Supplied records:
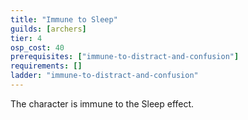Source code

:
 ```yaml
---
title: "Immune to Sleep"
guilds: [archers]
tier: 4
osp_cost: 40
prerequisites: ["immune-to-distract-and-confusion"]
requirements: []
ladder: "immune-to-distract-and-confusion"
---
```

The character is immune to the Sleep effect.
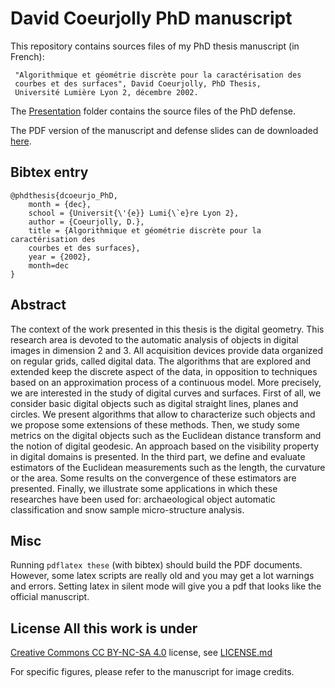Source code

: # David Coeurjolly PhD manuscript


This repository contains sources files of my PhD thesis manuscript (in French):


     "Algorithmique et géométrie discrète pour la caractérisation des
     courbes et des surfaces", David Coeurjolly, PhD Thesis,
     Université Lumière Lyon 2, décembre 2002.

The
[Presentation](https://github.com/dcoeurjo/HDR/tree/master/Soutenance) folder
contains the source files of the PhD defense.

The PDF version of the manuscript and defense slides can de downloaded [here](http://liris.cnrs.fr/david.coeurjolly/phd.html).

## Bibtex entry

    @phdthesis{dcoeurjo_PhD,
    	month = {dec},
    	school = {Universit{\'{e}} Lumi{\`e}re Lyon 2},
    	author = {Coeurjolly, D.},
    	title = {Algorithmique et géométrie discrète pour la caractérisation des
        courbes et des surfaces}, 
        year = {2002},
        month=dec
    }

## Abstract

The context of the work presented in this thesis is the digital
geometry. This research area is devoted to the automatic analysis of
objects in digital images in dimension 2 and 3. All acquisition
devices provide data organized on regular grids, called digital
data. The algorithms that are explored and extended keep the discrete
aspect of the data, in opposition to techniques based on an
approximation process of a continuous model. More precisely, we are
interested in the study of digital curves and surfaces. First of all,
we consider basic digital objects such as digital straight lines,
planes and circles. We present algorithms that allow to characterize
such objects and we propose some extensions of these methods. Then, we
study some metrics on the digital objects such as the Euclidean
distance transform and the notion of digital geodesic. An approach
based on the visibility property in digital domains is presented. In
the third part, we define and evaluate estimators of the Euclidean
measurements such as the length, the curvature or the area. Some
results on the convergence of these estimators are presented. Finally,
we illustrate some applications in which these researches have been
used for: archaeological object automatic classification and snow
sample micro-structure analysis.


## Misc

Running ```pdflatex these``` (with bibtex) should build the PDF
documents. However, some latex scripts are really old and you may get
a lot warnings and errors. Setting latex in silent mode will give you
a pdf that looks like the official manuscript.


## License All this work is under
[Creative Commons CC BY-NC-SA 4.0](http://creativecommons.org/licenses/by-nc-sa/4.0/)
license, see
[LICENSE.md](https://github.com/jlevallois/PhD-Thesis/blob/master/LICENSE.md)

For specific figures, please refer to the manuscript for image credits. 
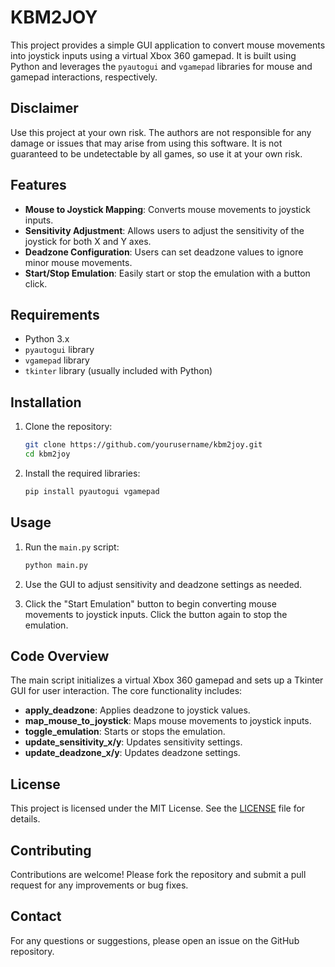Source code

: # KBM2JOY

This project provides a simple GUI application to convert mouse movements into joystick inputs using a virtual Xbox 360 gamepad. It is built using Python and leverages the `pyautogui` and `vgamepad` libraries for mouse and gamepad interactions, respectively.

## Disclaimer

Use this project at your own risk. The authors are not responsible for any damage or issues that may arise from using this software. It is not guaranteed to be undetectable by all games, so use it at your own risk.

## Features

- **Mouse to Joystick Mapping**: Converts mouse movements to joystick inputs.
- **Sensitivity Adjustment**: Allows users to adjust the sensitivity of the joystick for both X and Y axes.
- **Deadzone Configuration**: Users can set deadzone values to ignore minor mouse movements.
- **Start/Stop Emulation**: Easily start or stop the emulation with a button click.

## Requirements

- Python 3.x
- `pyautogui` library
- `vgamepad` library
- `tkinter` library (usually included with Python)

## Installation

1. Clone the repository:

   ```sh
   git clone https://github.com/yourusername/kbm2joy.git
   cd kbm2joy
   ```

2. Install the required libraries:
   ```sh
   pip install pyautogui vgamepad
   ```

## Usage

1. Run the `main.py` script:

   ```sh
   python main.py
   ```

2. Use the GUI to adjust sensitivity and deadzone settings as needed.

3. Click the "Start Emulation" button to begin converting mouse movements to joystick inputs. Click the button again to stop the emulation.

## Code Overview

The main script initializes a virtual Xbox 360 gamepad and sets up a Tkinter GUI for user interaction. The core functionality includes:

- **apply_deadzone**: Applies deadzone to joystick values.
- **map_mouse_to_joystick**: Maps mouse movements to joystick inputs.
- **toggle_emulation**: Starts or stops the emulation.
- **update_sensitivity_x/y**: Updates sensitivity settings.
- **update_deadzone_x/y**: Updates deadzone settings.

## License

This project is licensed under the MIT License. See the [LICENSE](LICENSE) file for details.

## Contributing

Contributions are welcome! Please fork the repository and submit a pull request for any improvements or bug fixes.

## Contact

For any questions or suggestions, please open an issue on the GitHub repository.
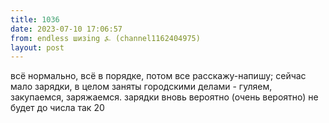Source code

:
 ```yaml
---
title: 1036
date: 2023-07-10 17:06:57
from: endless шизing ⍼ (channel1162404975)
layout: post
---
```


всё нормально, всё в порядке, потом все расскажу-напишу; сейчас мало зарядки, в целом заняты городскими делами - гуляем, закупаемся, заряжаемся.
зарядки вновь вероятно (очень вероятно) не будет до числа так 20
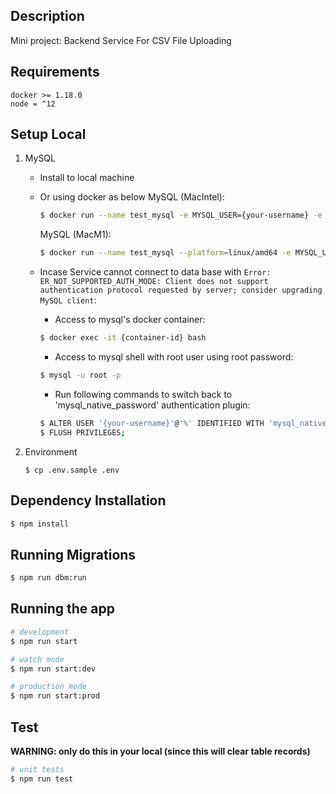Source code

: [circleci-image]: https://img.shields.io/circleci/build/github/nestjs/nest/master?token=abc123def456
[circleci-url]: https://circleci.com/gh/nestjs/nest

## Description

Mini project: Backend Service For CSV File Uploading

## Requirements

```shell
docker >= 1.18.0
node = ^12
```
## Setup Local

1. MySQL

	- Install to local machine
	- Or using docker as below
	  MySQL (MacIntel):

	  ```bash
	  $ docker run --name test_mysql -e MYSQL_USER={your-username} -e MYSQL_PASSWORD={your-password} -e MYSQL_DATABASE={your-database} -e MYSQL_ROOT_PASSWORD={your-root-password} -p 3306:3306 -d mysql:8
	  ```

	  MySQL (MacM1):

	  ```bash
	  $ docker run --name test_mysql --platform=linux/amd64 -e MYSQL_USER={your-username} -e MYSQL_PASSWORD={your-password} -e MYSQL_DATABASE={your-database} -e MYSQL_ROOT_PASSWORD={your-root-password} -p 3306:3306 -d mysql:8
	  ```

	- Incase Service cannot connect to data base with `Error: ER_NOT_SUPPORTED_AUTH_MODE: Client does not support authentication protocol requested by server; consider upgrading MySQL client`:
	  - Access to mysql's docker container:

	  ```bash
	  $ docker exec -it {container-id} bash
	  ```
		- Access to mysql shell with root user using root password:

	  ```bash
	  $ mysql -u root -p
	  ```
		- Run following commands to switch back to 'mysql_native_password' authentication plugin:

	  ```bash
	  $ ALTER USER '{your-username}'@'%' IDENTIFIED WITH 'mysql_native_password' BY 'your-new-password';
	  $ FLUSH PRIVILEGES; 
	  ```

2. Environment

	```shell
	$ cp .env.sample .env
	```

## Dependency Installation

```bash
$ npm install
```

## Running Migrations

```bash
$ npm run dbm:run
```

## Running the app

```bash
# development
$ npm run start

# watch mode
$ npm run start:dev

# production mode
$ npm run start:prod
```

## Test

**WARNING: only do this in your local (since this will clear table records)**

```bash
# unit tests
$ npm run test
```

Directions:
Would you please return all lines from the listing above that contain "estimators"?

Answer for this exercise:
the third part, we define and evaluate estimators of the Euclidean
results on the convergence of these estimators are presented. Finally,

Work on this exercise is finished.